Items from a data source
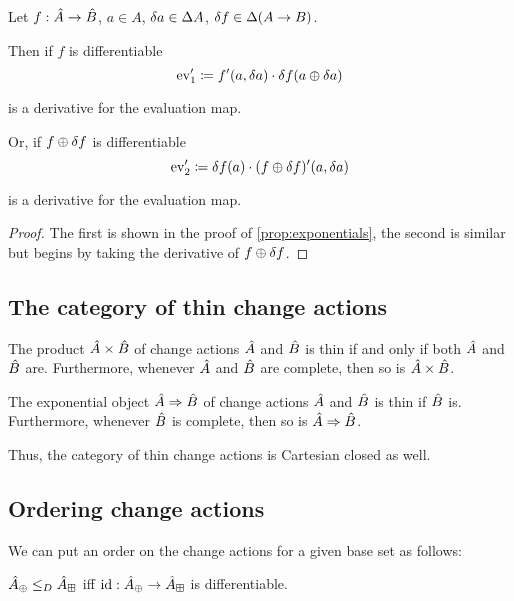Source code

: \begin{prop}
\label{prop:evDerivatives}
  Let $f: \hat{A} \rightarrow \hat{B}$, $a \in A$, $\delta a \in
  \Delta A$, $\delta f \in \Delta (A \rightarrow B)$.

  Then if $f$ is differentiable
  $$\operatorname{ev}'_1 \coloneqq f'(a, \delta a) \cdot \delta f(a \oplus \delta a)$$

  is a derivative for the evaluation map.
  
  Or, if $f \oplus \delta f$ is differentiable
  $$\operatorname{ev}'_2 \coloneqq \delta f(a) \cdot (f \oplus \delta f)'(a, \delta a)$$

  is a derivative for the evaluation map.
\end{prop}
\ifproofs
\begin{proof}
  The first is shown in the proof of \cref{prop:exponentials}, the second is
  similar but begins by taking the derivative of $f \oplus \delta f$.
\end{proof}
\fi

\subsection{The category of thin change actions}

\begin{prop}
  The product $\hat{A} \times \hat{B}$ of change actions $\hat{A}$ and $\hat{B}$ is thin if and only if both $\hat{A}$ and $\hat{B}$ are.
  Furthermore, whenever $\hat{A}$ and $\hat{B}$ are complete, then so is $\hat{A} \times \hat{B}$.

  The exponential object $\hat{A} \Rightarrow \hat{B}$ of change actions $\hat{A}$ and $\hat{B}$ is thin if $\hat{B}$ is. 
  Furthermore, whenever $\hat{B}$ is complete, then so is $\hat{A} \Rightarrow \hat{B}$.
\end{prop}

Thus, the category of thin change actions is Cartesian closed as well.

\subsection{Ordering change actions}

We can put an order on the change actions for a given base set as follows:

\begin{defn}
  $\hat{A}_\oplus \leq_D \hat{A}_\boxplus$ iff $\textrm{id}: \hat{A}_\oplus \rightarrow \hat{A}_\boxplus$ is differentiable.
\end{defn}

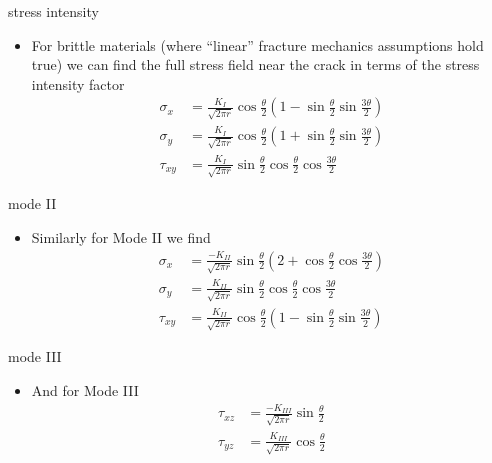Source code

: \documentclass[
  letterpaper,
  ignorenonframetext,
  aspectratio=43,
  handout,
  12pt]{beamer}
\providecommand{\tightlist}{%
  \setlength{\itemsep}{0pt}\setlength{\parskip}{0pt}}
\providecommand{\tightlist}{%
\setlength{\itemsep}{0pt}\setlength{\parskip}{0pt}}
\begin{document}
\begin{frame}{stress intensity}
\protect\hypertarget{stress-intensity-2}{}
\begin{itemize}
\tightlist
\item
  For brittle materials (where ``linear'' fracture mechanics assumptions
  hold true) we can find the full stress field near the crack in terms
  of the stress intensity factor \[ \begin{aligned}
   \sigma_x &= \frac{K_I}{\sqrt{2\pi r}} \cos \frac{\theta}{2} \left(1-\sin \frac{\theta}{2}\sin \frac{3\theta}{2}\right)\\
   \sigma_y &= \frac{K_I}{\sqrt{2\pi r}} \cos \frac{\theta}{2} \left(1+\sin \frac{\theta}{2}\sin \frac{3\theta}{2}\right)\\
   \tau_{xy} &= \frac{K_I}{\sqrt{2\pi r}} \sin \frac{\theta}{2} \cos \frac{\theta}{2}\cos \frac{3\theta}{2}
  \end{aligned} \]
\end{itemize}
\end{frame}

\begin{frame}{mode II}
\protect\hypertarget{mode-ii}{}
\begin{itemize}
\tightlist
\item
  Similarly for Mode II we find \[ \begin{aligned}
   \sigma_x &= \frac{-K_{II}}{\sqrt{2\pi r}} \sin \frac{\theta}{2} \left(2+\cos \frac{\theta}{2}\cos \frac{3\theta}{2}\right)\\
   \sigma_y &= \frac{K_{II}}{\sqrt{2\pi r}} \sin \frac{\theta}{2} \cos \frac{\theta}{2}\cos \frac{3\theta}{2}\\
   \tau_{xy} &= \frac{K_{II}}{\sqrt{2\pi r}} \cos \frac{\theta}{2} \left(1-\sin \frac{\theta}{2}\sin \frac{3\theta}{2}\right)
  \end{aligned} \]
\end{itemize}
\end{frame}

\begin{frame}{mode III}
\protect\hypertarget{mode-iii}{}
\begin{itemize}
\tightlist
\item
  And for Mode III \[ \begin{aligned}
   \tau_{xz} &= \frac{-K_{III}}{\sqrt{2\pi r}} \sin \frac{\theta}{2} \\
   \tau_{yz} &= \frac{K_{III}}{\sqrt{2\pi r}} \cos \frac{\theta}{2}
  \end{aligned} \]
\end{itemize}
\end{frame}
\end{document}
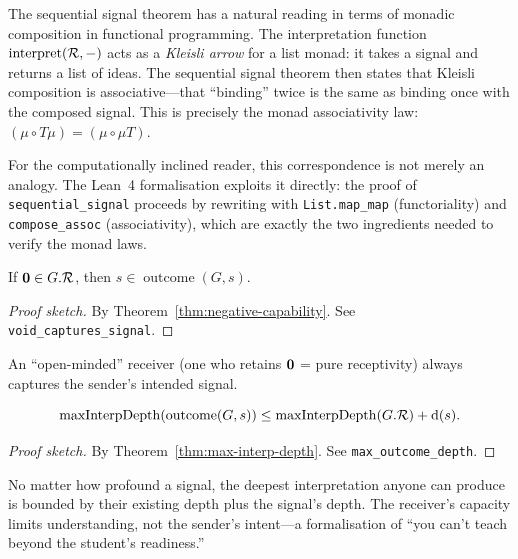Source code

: \begin{remark}
\label{rem:monadic}
The sequential signal theorem has a natural reading in terms of monadic
composition in functional programming.  The interpretation function
$\operatorname{interpret}(\Rep, -)$ acts as a \emph{Kleisli arrow} for
a list monad: it takes a signal and returns a list of ideas.  The
sequential signal theorem then states that Kleisli composition is
associative---that ``binding'' twice is the same as binding once with
the composed signal.  This is precisely the monad associativity law:
$(\mu \circ T\mu) = (\mu \circ \mu T)$.

For the computationally inclined reader, this correspondence is not
merely an analogy.  The Lean~4 formalisation exploits it directly:
the proof of \texttt{sequential\_signal} proceeds by rewriting with
\texttt{List.map\_map} (functoriality) and \texttt{compose\_assoc}
(associativity), which are exactly the two ingredients needed to
verify the monad laws.
\end{remark}

\begin{theorem}
\label{thm:void-captures}
If $\void \in G.\Rep$, then $s \in \operatorname{outcome}(G, s)$.
\end{theorem}

\begin{proof}[Proof sketch]
By Theorem~\ref{thm:negative-capability}.
See \texttt{void\_captures\_signal}.
\end{proof}

\begin{remark}
An ``open-minded'' receiver (one who retains $\void$ = pure receptivity)
always captures the sender's intended signal.
\end{remark}

\begin{theorem}
\label{thm:max-outcome-depth}
\[
  \operatorname{maxInterpDepth}(\operatorname{outcome}(G, s))
  \leq \operatorname{maxInterpDepth}(G.\Rep) + \depth(s).
\]
\end{theorem}

\begin{proof}[Proof sketch]
By Theorem~\ref{thm:max-interp-depth}.
See \texttt{max\_outcome\_depth}.
\end{proof}

\begin{remark}
No matter how profound a signal, the deepest interpretation anyone can
produce is bounded by their existing depth plus the signal's depth.  The
receiver's capacity limits understanding, not the sender's intent---a
formalisation of ``you can't teach beyond the student's readiness.''
\end{remark}

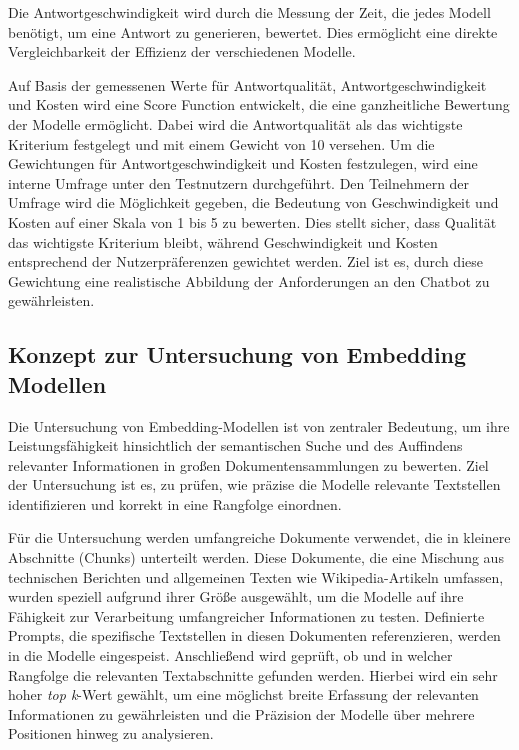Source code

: Die Antwortgeschwindigkeit wird durch die Messung der Zeit, die jedes Modell benötigt, um eine Antwort zu generieren, bewertet. Dies ermöglicht eine direkte Vergleichbarkeit der Effizienz der verschiedenen Modelle.

Auf Basis der gemessenen Werte für Antwortqualität, Antwortgeschwindigkeit und Kosten wird eine Score Function entwickelt, die eine ganzheitliche Bewertung der Modelle ermöglicht. 
Dabei wird die Antwortqualität als das wichtigste Kriterium festgelegt und mit einem Gewicht von 10 versehen. Um die Gewichtungen für Antwortgeschwindigkeit und Kosten festzulegen, 
wird eine interne Umfrage unter den Testnutzern durchgeführt. Den Teilnehmern der Umfrage wird die Möglichkeit gegeben, die Bedeutung von Geschwindigkeit und Kosten auf einer Skala von 1 bis 5 zu bewerten. 
Dies stellt sicher, dass Qualität das wichtigste Kriterium bleibt, während Geschwindigkeit und Kosten entsprechend der Nutzerpräferenzen gewichtet werden. 
Ziel ist es, durch diese Gewichtung eine realistische Abbildung der Anforderungen an den Chatbot zu gewährleisten.

\subsection{Konzept zur Untersuchung von Embedding Modellen}
\label{eval_embedding_konzept}

Die Untersuchung von Embedding-Modellen ist von zentraler Bedeutung, um ihre Leistungsfähigkeit hinsichtlich der semantischen Suche und des Auffindens relevanter Informationen in großen Dokumentensammlungen zu bewerten. 
Ziel der Untersuchung ist es, zu prüfen, wie präzise die Modelle relevante Textstellen identifizieren und korrekt in eine Rangfolge einordnen.

Für die Untersuchung werden umfangreiche Dokumente verwendet, die in kleinere Abschnitte (Chunks) unterteilt werden. 
Diese Dokumente, die eine Mischung aus technischen Berichten und allgemeinen Texten wie Wikipedia-Artikeln umfassen, wurden speziell aufgrund ihrer Größe ausgewählt, 
um die Modelle auf ihre Fähigkeit zur Verarbeitung umfangreicher Informationen zu testen. Definierte Prompts, die spezifische Textstellen in diesen Dokumenten referenzieren, werden in die Modelle eingespeist. 
Anschließend wird geprüft, ob und in welcher Rangfolge die relevanten Textabschnitte gefunden werden. Hierbei wird ein sehr hoher \textit{top k}-Wert gewählt, 
um eine möglichst breite Erfassung der relevanten Informationen zu gewährleisten und die Präzision der Modelle über mehrere Positionen hinweg zu analysieren.

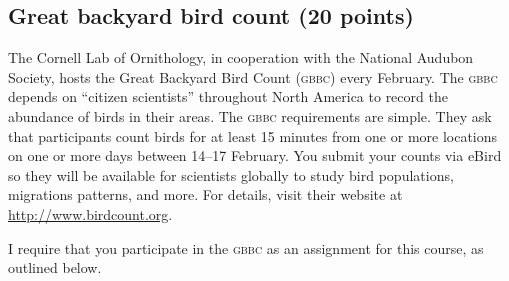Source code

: \documentclass[11pt]{article}
\begin{document}
\thispagestyle{plain}

\subsection*{Great backyard bird count (20 points)}

The Cornell Lab of Ornithology, in cooperation with the National Audubon Society, hosts the Great Backyard Bird Count \textsc{(gbbc)} every February. The \textsc{gbbc} depends on ``citizen scientists'' throughout North America to record the abundance of birds in their areas. The \textsc{gbbc} requirements are simple. They ask that participants count birds for at least 15 minutes from one or more locations on one or more days between 14--17 February. You submit your counts via eBird so they will be available for scientists globally to study bird populations, migrations patterns, and more.  For details, visit their website at \url{http://www.birdcount.org}.\medskip

I require that you participate in the \textsc{gbbc} as an assignment for this course, as outlined below.
\end{document}
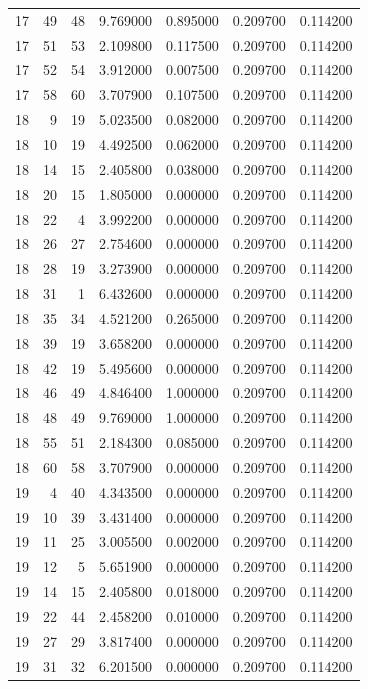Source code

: \begin{table}
\begin{tabular}{rrrrrrr}
17 & 49 & 48 & 9.769000 & 0.895000 & 0.209700 & 0.114200 \\
17 & 51 & 53 & 2.109800 & 0.117500 & 0.209700 & 0.114200 \\
17 & 52 & 54 & 3.912000 & 0.007500 & 0.209700 & 0.114200 \\
17 & 58 & 60 & 3.707900 & 0.107500 & 0.209700 & 0.114200 \\
18 & 9 & 19 & 5.023500 & 0.082000 & 0.209700 & 0.114200 \\
18 & 10 & 19 & 4.492500 & 0.062000 & 0.209700 & 0.114200 \\
18 & 14 & 15 & 2.405800 & 0.038000 & 0.209700 & 0.114200 \\
18 & 20 & 15 & 1.805000 & 0.000000 & 0.209700 & 0.114200 \\
18 & 22 & 4 & 3.992200 & 0.000000 & 0.209700 & 0.114200 \\
18 & 26 & 27 & 2.754600 & 0.000000 & 0.209700 & 0.114200 \\
18 & 28 & 19 & 3.273900 & 0.000000 & 0.209700 & 0.114200 \\
18 & 31 & 1 & 6.432600 & 0.000000 & 0.209700 & 0.114200 \\
18 & 35 & 34 & 4.521200 & 0.265000 & 0.209700 & 0.114200 \\
18 & 39 & 19 & 3.658200 & 0.000000 & 0.209700 & 0.114200 \\
18 & 42 & 19 & 5.495600 & 0.000000 & 0.209700 & 0.114200 \\
18 & 46 & 49 & 4.846400 & 1.000000 & 0.209700 & 0.114200 \\
18 & 48 & 49 & 9.769000 & 1.000000 & 0.209700 & 0.114200 \\
18 & 55 & 51 & 2.184300 & 0.085000 & 0.209700 & 0.114200 \\
18 & 60 & 58 & 3.707900 & 0.000000 & 0.209700 & 0.114200 \\
19 & 4 & 40 & 4.343500 & 0.000000 & 0.209700 & 0.114200 \\
19 & 10 & 39 & 3.431400 & 0.000000 & 0.209700 & 0.114200 \\
19 & 11 & 25 & 3.005500 & 0.002000 & 0.209700 & 0.114200 \\
19 & 12 & 5 & 5.651900 & 0.000000 & 0.209700 & 0.114200 \\
19 & 14 & 15 & 2.405800 & 0.018000 & 0.209700 & 0.114200 \\
19 & 22 & 44 & 2.458200 & 0.010000 & 0.209700 & 0.114200 \\
19 & 27 & 29 & 3.817400 & 0.000000 & 0.209700 & 0.114200 \\
19 & 31 & 32 & 6.201500 & 0.000000 & 0.209700 & 0.114200 \\

\end{tabular}
\end{table}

* [What is needed] Search the records for the string "maxInterpDepth" and, wherever a line contains it, please copy that line.

* [Exercise output]
  \operatorname{maxInterpDepth}(\operatorname{outcome}(G, s))
  \leq \operatorname{maxInterpDepth}(G.\Rep) + \depth(s).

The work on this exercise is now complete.